● What the task requires
I'd like the line containing "git init - Create a new git repo" and every line below it, to the end of the material, repeated exactly and with nothing else.

● Dataset extract
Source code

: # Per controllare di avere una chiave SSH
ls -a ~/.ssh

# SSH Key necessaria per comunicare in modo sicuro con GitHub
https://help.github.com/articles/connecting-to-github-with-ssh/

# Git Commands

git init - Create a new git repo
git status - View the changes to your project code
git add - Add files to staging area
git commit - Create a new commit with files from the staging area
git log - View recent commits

● Completed exercise
git init - Create a new git repo
git status - View the changes to your project code
git add - Add files to staging area
git commit - Create a new commit with files from the staging area
git log - View recent commits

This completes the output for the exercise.